Simeto
il viaggio verso il mare
C’è un fiume che nasce in alto, vicino all’Etna.
All’inizio è piccolo, sottile, quasi timido.
Scende tra le pietre, raccoglie altra acqua e diventa più grande.
Attraversa campi, paesi, strade.
Per tanto tempo è riuscito ad arrivare fino al mare, ma poi qualcosa ha iniziato a cambiare.
In alcuni punti l’acqua è diventata più bassa.
In altri è stata fermata.
In altri ancora è stata spostata in un’altra direzione.
Non è successo tutto insieme. È successo un po’ alla volta.
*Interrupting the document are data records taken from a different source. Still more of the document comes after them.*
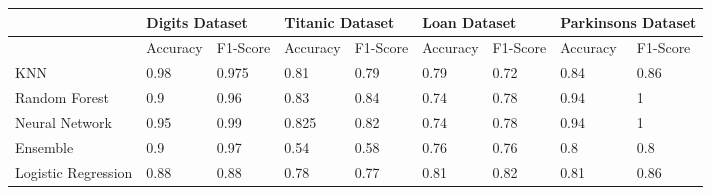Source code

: \documentclass[letterpaper]{article}
\begin{document}
\begin{table}[]
	\centering
	\begin{tabular}{|l|ll|ll|ll|ll|}
		\hline
		               & \multicolumn{2}{l|}{Digits Dataset} & \multicolumn{2}{l|}{Titanic Dataset} & \multicolumn{2}{l|}{Loan Dataset} & \multicolumn{2}{l|}{Parkinsons Dataset}                                                                                       \\ \hline
		               & \multicolumn{1}{l|}{Accuracy}       & F1-Score                             & \multicolumn{1}{l|}{Accuracy}     & F1-Score                                & \multicolumn{1}{l|}{Accuracy} & F1-Score & \multicolumn{1}{l|}{Accuracy} & F1-Score \\ \hline
		KNN            & \multicolumn{1}{l|}{0.98}           & 0.975                                 & \multicolumn{1}{l|}{0.81}        & 0.79                                    & \multicolumn{1}{l|}{0.79}     & 0.72     & \multicolumn{1}{l|}{0.84}     & 0.86         \\ \hline
		Random Forest  & \multicolumn{1}{l|}{0.9}            & 0.96                                 & \multicolumn{1}{l|}{0.83}         & 0.84                                    & \multicolumn{1}{l|}{0.74}     & 0.78     & \multicolumn{1}{l|}{0.94}     & 1        \\ \hline
		Neural Network & \multicolumn{1}{l|}{0.95}           & 0.99                                 & \multicolumn{1}{l|}{0.825}        & 0.82                                    & \multicolumn{1}{l|}{0.74}     & 0.78     & \multicolumn{1}{l|}{0.94}     & 1        \\ \hline
		Ensemble       & \multicolumn{1}{l|}{0.9}            & 0.97                                 & \multicolumn{1}{l|}{0.54}         & 0.58                                    & \multicolumn{1}{l|}{0.76}     & 0.76     & \multicolumn{1}{l|}{0.8}      & 0.8      \\ \hline
		Logistic Regression       & \multicolumn{1}{l|}{0.88}            & 0.88                                & \multicolumn{1}{l|}{0.78}         & 0.77                                   & \multicolumn{1}{l|}{0.81}     & 0.82     & \multicolumn{1}{l|}{0.81}      & 0.86      \\ \hline

	\end{tabular}
\end{table}
\end{document}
“All’inizio non ci ho fatto caso.
Ogni volta perdevo solo un piccolo tratto del mio percorso.
Un pezzo più stretto...
Un punto in cui dovevo rallentare. Un punto in cui non potevo più passare come prima.
Ma quando succede tante volte, qualcosa cambia davvero.”
Quando l’acqua viene fermata o divisa, il fiume non riesce più a scorrere libero come prima.
Diventa più corto. Più sottile.
Meno forte.
“Un giorno mi sono accorto che non riuscivo più ad arrivare dove arrivavo prima.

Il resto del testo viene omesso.